What are Hashed Passwords?
Briefly looking into what hashed passwords are, where they're used, what their characteristics are and why we use them.
When looking around at cyber security concepts, one term that is used often is hashed password or to hash something. What this is, in a basic overview, is a one-way encrypted version of something.
Diagram showing plaintext and hashed text
Plaintext describes text that is human readable / understandable, such as (hopefully) this blog post, or the word “password”.
Hashed describes text that has gone through a hashing function and is typically a little less human readable, such as 5f4dcc3b5aa765d61d8327deb882cf99.
What is a hashing function?
Hashing functions (or hashing algorithms) are functions that take some type of data, run it through a series of complex mathematical steps, and spit out a result that looks like a weird string of letters and numbers.
Some of the most common hash functions include SHA256, SHA512, MD5 and many others.
Hash functions, however, are much more complex than just taking in data and spitting out a result. There are several rules that a hash function must live by for it to be used / counted as a hash function.
These rules / attributes a hash function must have are:
Repeatable
Unique
Unpredictable
Irreversible
Consistent
What do these rules/attributes mean?
RepeatableThe repeatable attribute means that every time the same text is hashed with that hash function, it gets the same result. This should be the same result, independent of the time of day, computer hardware, operating system etc.
For example, if I run the plaintext “password” through the MD5 hashing algorithm, it should always produce the result 5f4dcc3b5aa765d61d8327deb882cf99.
UniqueHash results must all be unique, meaning that (to the best of their ability), there should ideally only be one input to produce that result.
Since it’s mathematically impossible to only have one input for each possible output (there are an infinite number of possible inputs and a finite number of possible outputs), as long as another input that produces the same output (collision value) cannot be predicted/ calculated, this is ok.
Having multiple inputs that produce the same hash output is called a hash collision.
UnpredictableHash results should not be able to be calculated or predictable, meaning that there should be no correlation between the hash of password1 and password2 for example.IrreversibleIt should not be possible to find the original input of a hash function based on its output. In essence, this should be a one-way encryption, and should not be able to be decrypted / reversed.

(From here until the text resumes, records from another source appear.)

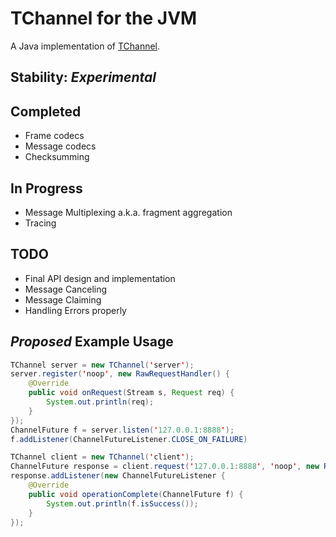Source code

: # TChannel for the JVM

A Java implementation of [TChannel](https://github.com/uber/tchannel).

## Stability: *Experimental*

## Completed
- Frame codecs
- Message codecs
- Checksumming

## In Progress
- Message Multiplexing a.k.a. fragment aggregation
- Tracing

## TODO
- Final API design and implementation
- Message Canceling
- Message Claiming
- Handling Errors properly

## *Proposed* Example Usage

```java
TChannel server = new TChannel('server');
server.register('noop', new RawRequestHandler() {
    @Override
    public void onRequest(Stream s, Request req) {
        System.out.println(req);
    }
});
ChannelFuture f = server.listen('127.0.0.1:8888');
f.addListener(ChannelFutureListener.CLOSE_ON_FAILURE)

TChannel client = new TChannel('client');
ChannelFuture response = client.request('127.0.0.1:8888', 'noop', new RawRequest('func1', 'arg1', 'arg2'));
response.addListener(new ChannelFutureListener {
    @Override
    public void operationComplete(ChannelFuture f) {
        System.out.println(f.isSuccess());
    }
});
```
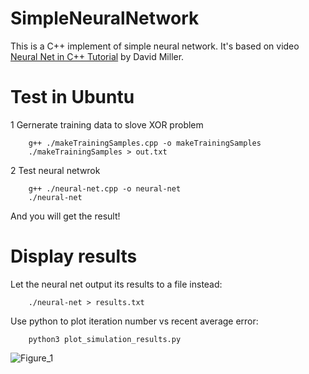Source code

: # SimpleNeuralNetwork
This is a C++ implement of simple neural network. It's based on video [Neural Net in C++ Tutorial](https://vimeo.com/19569529) by David Miller.
# Test in Ubuntu
1 Gernerate training data to slove XOR problem
```
    g++ ./makeTrainingSamples.cpp -o makeTrainingSamples
    ./makeTrainingSamples > out.txt
```
2 Test neural netwrok
```
    g++ ./neural-net.cpp -o neural-net
    ./neural-net
```
And you will get the result!



# Display results
Let the neural net output its results to a file instead:
```
    ./neural-net > results.txt
```

Use python to plot iteration number vs recent average error:
``` 
    python3 plot_simulation_results.py
```

![Figure_1](https://github.com/bartboogmans/SimpleNeuralNetwork/assets/5917472/dcb5eb31-ac09-4ebc-8213-6934ab3b3e02)
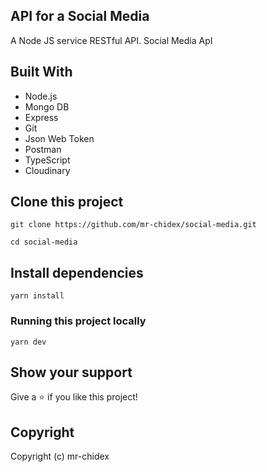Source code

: ## API for a Social Media

A Node JS service RESTful API. Social Media ApI

## Built With

- Node.js
- Mongo DB
- Express
- Git
- Json Web Token
- Postman
- TypeScript
- Cloudinary

## Clone this project

```
git clone https://github.com/mr-chidex/social-media.git
```

```
cd social-media
```

## Install dependencies

```
yarn install
```

### Running this project locally

```
yarn dev
```

## Show your support

Give a ⭐️ if you like this project!

## Copyright

Copyright (c) mr-chidex
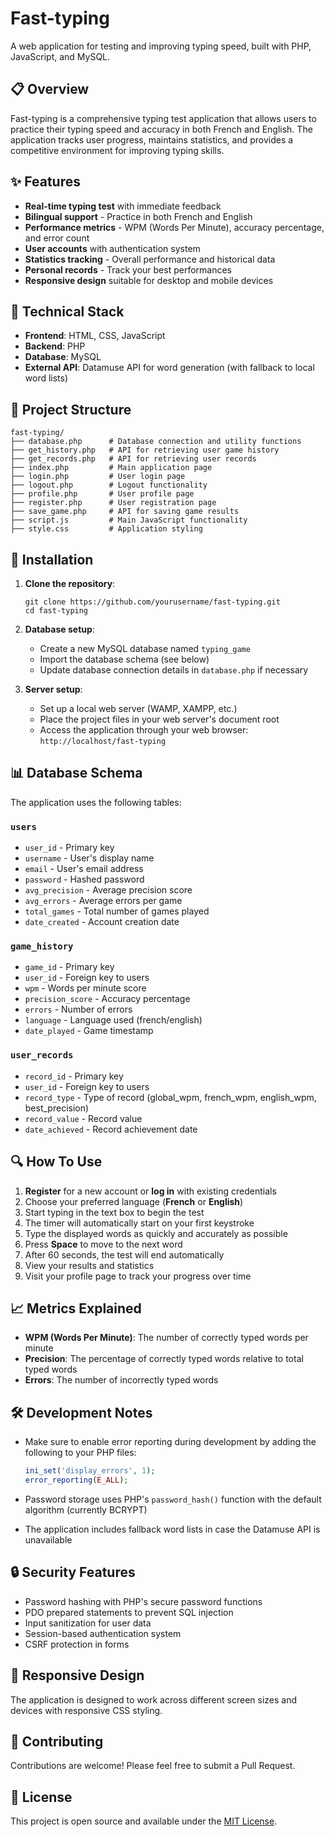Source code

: # Fast-typing

A web application for testing and improving typing speed, built with PHP, JavaScript, and MySQL.

## 📋 Overview

Fast-typing is a comprehensive typing test application that allows users to practice their typing speed and accuracy in both French and English. The application tracks user progress, maintains statistics, and provides a competitive environment for improving typing skills.

## ✨ Features

- **Real-time typing test** with immediate feedback
- **Bilingual support** - Practice in both French and English
- **Performance metrics** - WPM (Words Per Minute), accuracy percentage, and error count
- **User accounts** with authentication system
- **Statistics tracking** - Overall performance and historical data
- **Personal records** - Track your best performances
- **Responsive design** suitable for desktop and mobile devices

## 🔧 Technical Stack

- **Frontend**: HTML, CSS, JavaScript
- **Backend**: PHP
- **Database**: MySQL
- **External API**: Datamuse API for word generation (with fallback to local word lists)

## 📁 Project Structure

```
fast-typing/
├── database.php      # Database connection and utility functions
├── get_history.php   # API for retrieving user game history
├── get_records.php   # API for retrieving user records
├── index.php         # Main application page
├── login.php         # User login page
├── logout.php        # Logout functionality
├── profile.php       # User profile page
├── register.php      # User registration page
├── save_game.php     # API for saving game results
├── script.js         # Main JavaScript functionality
├── style.css         # Application styling
```

## 🚀 Installation

1. **Clone the repository**:
   ```
   git clone https://github.com/yourusername/fast-typing.git
   cd fast-typing
   ```

2. **Database setup**:
   - Create a new MySQL database named `typing_game`
   - Import the database schema (see below)
   - Update database connection details in `database.php` if necessary

3. **Server setup**:
   - Set up a local web server (WAMP, XAMPP, etc.)
   - Place the project files in your web server's document root
   - Access the application through your web browser: `http://localhost/fast-typing`

## 📊 Database Schema

The application uses the following tables:

### `users`
- `user_id` - Primary key
- `username` - User's display name
- `email` - User's email address
- `password` - Hashed password
- `avg_precision` - Average precision score
- `avg_errors` - Average errors per game
- `total_games` - Total number of games played
- `date_created` - Account creation date

### `game_history`
- `game_id` - Primary key
- `user_id` - Foreign key to users
- `wpm` - Words per minute score
- `precision_score` - Accuracy percentage
- `errors` - Number of errors
- `language` - Language used (french/english)
- `date_played` - Game timestamp

### `user_records`
- `record_id` - Primary key
- `user_id` - Foreign key to users
- `record_type` - Type of record (global_wpm, french_wpm, english_wpm, best_precision)
- `record_value` - Record value
- `date_achieved` - Record achievement date

## 🔍 How To Use

1. **Register** for a new account or **log in** with existing credentials
2. Choose your preferred language (**French** or **English**)
3. Start typing in the text box to begin the test
4. The timer will automatically start on your first keystroke
5. Type the displayed words as quickly and accurately as possible
6. Press **Space** to move to the next word
7. After 60 seconds, the test will end automatically
8. View your results and statistics
9. Visit your profile page to track your progress over time

## 📈 Metrics Explained

- **WPM (Words Per Minute)**: The number of correctly typed words per minute
- **Precision**: The percentage of correctly typed words relative to total typed words
- **Errors**: The number of incorrectly typed words

## 🛠️ Development Notes

- Make sure to enable error reporting during development by adding the following to your PHP files:
  ```php
  ini_set('display_errors', 1);
  error_reporting(E_ALL);
  ```

- Password storage uses PHP's `password_hash()` function with the default algorithm (currently BCRYPT)

- The application includes fallback word lists in case the Datamuse API is unavailable

## 🔒 Security Features

- Password hashing with PHP's secure password functions
- PDO prepared statements to prevent SQL injection
- Input sanitization for user data
- Session-based authentication system
- CSRF protection in forms

## 📱 Responsive Design

The application is designed to work across different screen sizes and devices with responsive CSS styling.

## 👥 Contributing

Contributions are welcome! Please feel free to submit a Pull Request.

## 📄 License

This project is open source and available under the [MIT License](LICENSE).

Note: Rainbow Tables are not decrypting / reversing the input since it only shows a possible input for the same output
A common way for someone to find the reverse of a hash output is through what is known as a Rainbow Table. These are databases or tables filled with various inputs, and their corresponding hash outputs.
To try this for yourself, paste in 5f4dcc3b5aa765d61d8327deb882cf99 into your search engine, and you should be able to find the result quite quickly.
(Hint: It’s the MD5 hash for “password”)
ConsistentThis is more about the output of a hash, while it should be repeatable, ALL hash outputs should be the same length. This is part of the unpredictable nature of a hash, ensuring that all hash outputs are just as difficult to crack as each other.
All hashes have their own Fixed-length Output. For example, the MD5 hash has a fixed-length output of 128 bits (or 32 hexadecimal digits). Also, all hex outputs are in hexadecimal digits, meaning that they are a combination of (lowercase OR UPPERCASE) letters and numbers.
Where are hashed passwords used?
Hashed passwords (ideally) are used whenever a website or server stores your password for login. What happens, is that when you register for a website, the website takes a hash of the password you typed in, and then stores that in their database, next to your username.
Why?If a website / company gets hacked (for example), the attackers can only grab the hashed passwords, meaning they don’t know what the actual password was (irreversible attribute).
Since one of the attributes of a hashed password is that it’s repeatable, every time we type in our password to the website to log in, the password that we typed in is hashed the same way as it was originally, and compared to what is stored on the websites database. If they match (uniqueness attribute saves us here), then the user entered the correct password, if they don’t, then their password was incorrect.
How do we secure a hashed password even further?
With Rainbow Tables and the like threatening the irreversible nature of hashed password, security engineers have become creative in their attempts to counter these tables, namely with salt and pepper.
Salt and Pepper
SaltA Salt (not the edible kind) is a random string of characters added to the start/end of a users password before it’s hashed. For example, if I registered an account on a website, and typed in my password as “password”, the website would take that password, add (for example) “supersecretcodethatwasrandomlygenerated” to the start of it (so the password being hashed is “supersecretcodethatwasrandomlygeneratedpassword”), and then they hash that new password and store it in the database.
Then, whenever someone tries to log into that account, they type in their password, the Salt is added to the start of it, and then it’s compared to the hash in the database.
Salt’s are typically consistent across all users, meaning that typically a website would use one randomly generated salt on all passwords.
PepperPepper (again, not the edible kind) is similar to a salt, and works the same way, except it only applies to one user, meaning that each user would have a different pepper.
Typically, these are stored on a database, near username and hashed password, and are added to the password before it’s hashed as well as the salt.